BEGIN Records supplied

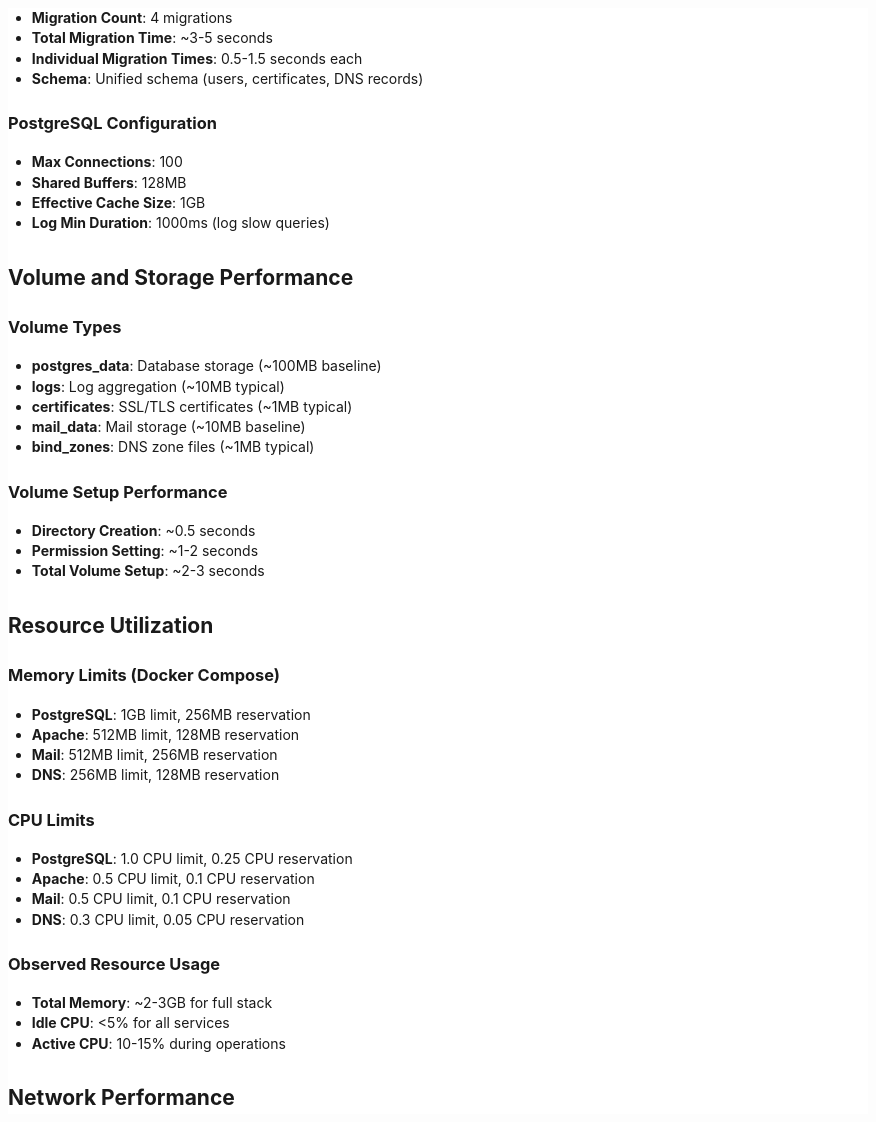 - **Migration Count**: 4 migrations
- **Total Migration Time**: ~3-5 seconds
- **Individual Migration Times**: 0.5-1.5 seconds each
- **Schema**: Unified schema (users, certificates, DNS records)

### PostgreSQL Configuration

- **Max Connections**: 100
- **Shared Buffers**: 128MB
- **Effective Cache Size**: 1GB
- **Log Min Duration**: 1000ms (log slow queries)

## Volume and Storage Performance

### Volume Types

- **postgres_data**: Database storage (~100MB baseline)
- **logs**: Log aggregation (~10MB typical)
- **certificates**: SSL/TLS certificates (~1MB typical)
- **mail_data**: Mail storage (~10MB baseline)
- **bind_zones**: DNS zone files (~1MB typical)

### Volume Setup Performance

- **Directory Creation**: ~0.5 seconds
- **Permission Setting**: ~1-2 seconds
- **Total Volume Setup**: ~2-3 seconds

## Resource Utilization

### Memory Limits (Docker Compose)

- **PostgreSQL**: 1GB limit, 256MB reservation
- **Apache**: 512MB limit, 128MB reservation
- **Mail**: 512MB limit, 256MB reservation
- **DNS**: 256MB limit, 128MB reservation

### CPU Limits

- **PostgreSQL**: 1.0 CPU limit, 0.25 CPU reservation
- **Apache**: 0.5 CPU limit, 0.1 CPU reservation
- **Mail**: 0.5 CPU limit, 0.1 CPU reservation
- **DNS**: 0.3 CPU limit, 0.05 CPU reservation

### Observed Resource Usage

- **Total Memory**: ~2-3GB for full stack
- **Idle CPU**: \<5% for all services
- **Active CPU**: 10-15% during operations

## Network Performance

END Records supplied

> Instructions to follow: Only the lines from the one with "- **Active CPU**: 10-15% during operations" through the final line above belong in the answer, each reproduced word for word.

> Solution:
- **Active CPU**: 10-15% during operations

## Network Performance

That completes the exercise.